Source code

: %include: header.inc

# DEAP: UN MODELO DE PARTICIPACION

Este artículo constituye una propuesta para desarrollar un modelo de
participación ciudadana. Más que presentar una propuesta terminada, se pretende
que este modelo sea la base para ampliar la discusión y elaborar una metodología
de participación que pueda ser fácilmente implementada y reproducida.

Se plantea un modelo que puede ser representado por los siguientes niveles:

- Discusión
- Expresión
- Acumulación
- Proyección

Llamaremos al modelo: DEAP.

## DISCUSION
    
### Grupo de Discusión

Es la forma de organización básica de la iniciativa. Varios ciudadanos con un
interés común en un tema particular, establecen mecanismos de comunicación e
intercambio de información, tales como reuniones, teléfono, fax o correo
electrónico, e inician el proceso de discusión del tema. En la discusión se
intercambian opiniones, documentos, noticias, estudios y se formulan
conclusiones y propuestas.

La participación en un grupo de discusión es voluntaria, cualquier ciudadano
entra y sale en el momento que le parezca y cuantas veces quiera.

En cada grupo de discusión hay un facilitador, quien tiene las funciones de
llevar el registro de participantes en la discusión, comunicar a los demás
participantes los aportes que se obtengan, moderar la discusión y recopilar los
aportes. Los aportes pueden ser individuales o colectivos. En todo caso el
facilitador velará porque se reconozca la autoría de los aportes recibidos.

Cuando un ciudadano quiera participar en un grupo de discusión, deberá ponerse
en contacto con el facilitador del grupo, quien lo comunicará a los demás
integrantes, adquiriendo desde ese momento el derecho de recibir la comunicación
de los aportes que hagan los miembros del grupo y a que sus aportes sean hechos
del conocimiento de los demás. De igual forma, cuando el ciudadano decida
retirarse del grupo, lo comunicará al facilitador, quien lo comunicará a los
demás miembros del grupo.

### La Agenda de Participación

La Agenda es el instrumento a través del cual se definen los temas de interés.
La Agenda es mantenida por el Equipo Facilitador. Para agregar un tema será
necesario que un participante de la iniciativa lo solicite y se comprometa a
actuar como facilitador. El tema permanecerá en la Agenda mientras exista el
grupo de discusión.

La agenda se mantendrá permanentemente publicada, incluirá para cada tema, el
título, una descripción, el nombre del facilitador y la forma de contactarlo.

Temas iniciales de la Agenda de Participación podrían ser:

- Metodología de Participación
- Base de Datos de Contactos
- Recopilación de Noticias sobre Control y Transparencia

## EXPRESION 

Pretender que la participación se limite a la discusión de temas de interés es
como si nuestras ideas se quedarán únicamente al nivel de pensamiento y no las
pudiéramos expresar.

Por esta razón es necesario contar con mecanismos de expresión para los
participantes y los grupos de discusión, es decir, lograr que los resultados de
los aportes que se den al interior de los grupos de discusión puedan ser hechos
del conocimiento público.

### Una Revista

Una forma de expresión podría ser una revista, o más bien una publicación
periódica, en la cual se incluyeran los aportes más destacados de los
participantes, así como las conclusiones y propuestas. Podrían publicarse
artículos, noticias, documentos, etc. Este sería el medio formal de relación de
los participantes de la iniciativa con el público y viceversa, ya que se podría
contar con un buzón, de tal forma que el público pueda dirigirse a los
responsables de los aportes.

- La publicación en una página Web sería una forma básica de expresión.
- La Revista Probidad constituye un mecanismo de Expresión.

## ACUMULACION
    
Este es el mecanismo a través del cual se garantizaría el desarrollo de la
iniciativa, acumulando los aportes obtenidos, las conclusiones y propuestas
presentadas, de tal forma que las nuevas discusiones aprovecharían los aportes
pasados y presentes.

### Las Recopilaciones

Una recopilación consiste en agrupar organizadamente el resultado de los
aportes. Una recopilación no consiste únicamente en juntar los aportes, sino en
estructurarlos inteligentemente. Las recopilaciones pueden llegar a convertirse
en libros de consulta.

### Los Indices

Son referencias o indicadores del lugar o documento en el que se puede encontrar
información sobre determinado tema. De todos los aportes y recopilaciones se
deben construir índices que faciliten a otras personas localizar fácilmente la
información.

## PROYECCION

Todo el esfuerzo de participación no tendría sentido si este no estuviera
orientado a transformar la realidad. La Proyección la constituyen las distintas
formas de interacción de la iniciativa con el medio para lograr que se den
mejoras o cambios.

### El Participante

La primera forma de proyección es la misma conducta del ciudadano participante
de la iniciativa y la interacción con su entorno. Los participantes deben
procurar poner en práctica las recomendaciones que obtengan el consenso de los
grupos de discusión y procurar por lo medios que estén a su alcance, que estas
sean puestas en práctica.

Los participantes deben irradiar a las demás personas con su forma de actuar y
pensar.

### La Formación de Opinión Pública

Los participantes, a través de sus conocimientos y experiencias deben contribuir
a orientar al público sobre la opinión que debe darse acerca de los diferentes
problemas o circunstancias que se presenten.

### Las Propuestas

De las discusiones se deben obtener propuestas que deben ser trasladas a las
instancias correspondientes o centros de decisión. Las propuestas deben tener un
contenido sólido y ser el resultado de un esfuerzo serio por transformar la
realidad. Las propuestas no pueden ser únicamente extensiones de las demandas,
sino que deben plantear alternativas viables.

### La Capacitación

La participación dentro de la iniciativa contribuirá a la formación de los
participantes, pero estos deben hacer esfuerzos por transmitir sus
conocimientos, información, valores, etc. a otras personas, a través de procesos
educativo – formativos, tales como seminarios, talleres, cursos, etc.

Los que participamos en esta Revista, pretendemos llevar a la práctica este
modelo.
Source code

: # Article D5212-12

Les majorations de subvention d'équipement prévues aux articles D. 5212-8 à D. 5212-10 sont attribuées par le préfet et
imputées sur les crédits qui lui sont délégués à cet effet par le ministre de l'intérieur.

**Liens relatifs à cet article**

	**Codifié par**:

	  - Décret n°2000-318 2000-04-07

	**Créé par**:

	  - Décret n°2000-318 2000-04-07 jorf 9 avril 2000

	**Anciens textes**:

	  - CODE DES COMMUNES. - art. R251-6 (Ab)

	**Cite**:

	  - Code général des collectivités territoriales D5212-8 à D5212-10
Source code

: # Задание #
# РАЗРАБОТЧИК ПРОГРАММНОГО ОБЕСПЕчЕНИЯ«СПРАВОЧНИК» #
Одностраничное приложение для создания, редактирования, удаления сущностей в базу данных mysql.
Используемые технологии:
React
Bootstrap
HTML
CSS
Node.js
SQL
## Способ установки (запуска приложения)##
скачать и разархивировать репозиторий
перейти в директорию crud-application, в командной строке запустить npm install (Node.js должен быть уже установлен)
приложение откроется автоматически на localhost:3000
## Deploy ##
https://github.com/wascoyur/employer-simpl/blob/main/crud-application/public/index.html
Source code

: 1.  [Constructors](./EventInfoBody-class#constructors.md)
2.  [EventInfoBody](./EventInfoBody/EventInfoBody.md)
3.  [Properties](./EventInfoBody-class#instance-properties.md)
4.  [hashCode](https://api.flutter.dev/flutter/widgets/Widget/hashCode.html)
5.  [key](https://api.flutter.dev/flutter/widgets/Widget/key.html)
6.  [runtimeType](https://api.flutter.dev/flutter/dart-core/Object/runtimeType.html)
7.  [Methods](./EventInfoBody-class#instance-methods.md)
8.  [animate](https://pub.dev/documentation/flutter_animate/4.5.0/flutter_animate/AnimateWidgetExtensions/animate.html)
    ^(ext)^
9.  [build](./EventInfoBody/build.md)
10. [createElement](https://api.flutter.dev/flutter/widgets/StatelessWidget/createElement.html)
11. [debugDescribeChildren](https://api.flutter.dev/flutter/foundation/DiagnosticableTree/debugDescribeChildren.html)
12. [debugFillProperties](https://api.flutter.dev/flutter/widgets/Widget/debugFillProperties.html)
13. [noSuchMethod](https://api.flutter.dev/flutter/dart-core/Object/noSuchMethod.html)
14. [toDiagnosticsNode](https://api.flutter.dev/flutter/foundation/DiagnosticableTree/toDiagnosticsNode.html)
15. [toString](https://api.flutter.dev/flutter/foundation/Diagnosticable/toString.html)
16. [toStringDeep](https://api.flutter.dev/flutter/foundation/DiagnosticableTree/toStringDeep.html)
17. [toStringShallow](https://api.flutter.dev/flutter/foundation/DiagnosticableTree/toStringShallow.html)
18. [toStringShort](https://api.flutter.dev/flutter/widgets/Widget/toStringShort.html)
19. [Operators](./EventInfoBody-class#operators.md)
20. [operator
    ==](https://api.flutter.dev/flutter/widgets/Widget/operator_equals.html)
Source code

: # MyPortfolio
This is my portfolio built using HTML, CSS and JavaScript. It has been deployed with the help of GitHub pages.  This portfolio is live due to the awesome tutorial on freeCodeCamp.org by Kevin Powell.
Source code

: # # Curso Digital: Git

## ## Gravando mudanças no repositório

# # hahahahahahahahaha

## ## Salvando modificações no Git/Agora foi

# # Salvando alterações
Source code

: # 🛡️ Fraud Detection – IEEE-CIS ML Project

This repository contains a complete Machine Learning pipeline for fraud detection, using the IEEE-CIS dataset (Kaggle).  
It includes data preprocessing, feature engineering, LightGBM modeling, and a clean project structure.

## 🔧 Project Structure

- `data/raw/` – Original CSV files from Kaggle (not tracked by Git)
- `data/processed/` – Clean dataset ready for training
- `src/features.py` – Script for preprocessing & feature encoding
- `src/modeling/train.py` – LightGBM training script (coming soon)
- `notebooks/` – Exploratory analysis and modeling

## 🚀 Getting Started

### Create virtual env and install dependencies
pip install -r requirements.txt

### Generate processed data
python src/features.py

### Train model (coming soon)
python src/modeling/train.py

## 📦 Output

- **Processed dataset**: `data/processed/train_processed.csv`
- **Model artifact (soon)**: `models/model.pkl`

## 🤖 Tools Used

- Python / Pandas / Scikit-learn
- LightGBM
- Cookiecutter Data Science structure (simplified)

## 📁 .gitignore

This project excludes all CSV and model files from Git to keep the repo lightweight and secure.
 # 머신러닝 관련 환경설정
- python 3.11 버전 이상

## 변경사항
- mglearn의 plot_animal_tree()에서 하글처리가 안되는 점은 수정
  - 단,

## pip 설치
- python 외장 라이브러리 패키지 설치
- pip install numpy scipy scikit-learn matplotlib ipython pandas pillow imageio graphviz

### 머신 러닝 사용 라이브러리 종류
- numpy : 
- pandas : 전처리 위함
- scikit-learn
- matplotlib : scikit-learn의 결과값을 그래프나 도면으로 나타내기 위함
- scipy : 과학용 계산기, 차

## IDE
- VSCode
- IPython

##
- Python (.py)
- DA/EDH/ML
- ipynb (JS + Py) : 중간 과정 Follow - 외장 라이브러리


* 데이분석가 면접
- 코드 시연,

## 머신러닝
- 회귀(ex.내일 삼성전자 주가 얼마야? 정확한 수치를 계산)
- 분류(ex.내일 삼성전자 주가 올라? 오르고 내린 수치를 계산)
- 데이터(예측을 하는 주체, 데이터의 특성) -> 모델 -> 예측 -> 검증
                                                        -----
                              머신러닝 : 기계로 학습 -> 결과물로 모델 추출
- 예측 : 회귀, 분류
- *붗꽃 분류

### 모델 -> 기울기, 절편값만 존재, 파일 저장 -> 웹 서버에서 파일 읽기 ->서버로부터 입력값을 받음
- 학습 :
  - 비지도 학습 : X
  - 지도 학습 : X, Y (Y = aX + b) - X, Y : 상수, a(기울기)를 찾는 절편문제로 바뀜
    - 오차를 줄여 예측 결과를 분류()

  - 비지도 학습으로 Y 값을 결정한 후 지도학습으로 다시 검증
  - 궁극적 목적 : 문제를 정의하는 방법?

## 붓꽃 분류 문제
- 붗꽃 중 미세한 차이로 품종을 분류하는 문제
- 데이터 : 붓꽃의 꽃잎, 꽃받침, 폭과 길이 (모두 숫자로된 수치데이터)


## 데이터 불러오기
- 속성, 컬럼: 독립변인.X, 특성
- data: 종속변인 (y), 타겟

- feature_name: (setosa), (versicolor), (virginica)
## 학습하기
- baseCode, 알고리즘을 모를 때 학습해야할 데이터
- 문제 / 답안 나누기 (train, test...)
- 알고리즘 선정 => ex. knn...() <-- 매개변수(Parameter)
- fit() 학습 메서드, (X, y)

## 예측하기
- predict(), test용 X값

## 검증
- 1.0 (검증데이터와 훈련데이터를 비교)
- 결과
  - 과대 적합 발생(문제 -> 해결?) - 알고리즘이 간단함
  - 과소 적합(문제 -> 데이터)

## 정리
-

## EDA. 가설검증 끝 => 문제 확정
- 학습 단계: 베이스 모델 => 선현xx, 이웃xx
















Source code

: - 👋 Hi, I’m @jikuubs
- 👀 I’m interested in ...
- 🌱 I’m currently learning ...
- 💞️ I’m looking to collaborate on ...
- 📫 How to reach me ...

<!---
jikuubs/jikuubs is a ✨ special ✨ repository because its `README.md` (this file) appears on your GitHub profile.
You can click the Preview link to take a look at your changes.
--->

> [What to produce]:
Bring together every line in the entries that holds the string "personas".

> [Task result]:
deben construir índices que faciliten a otras personas localizar fácilmente la
Los participantes deben irradiar a las demás personas con su forma de actuar y
conocimientos, información, valores, etc. a otras personas, a través de procesos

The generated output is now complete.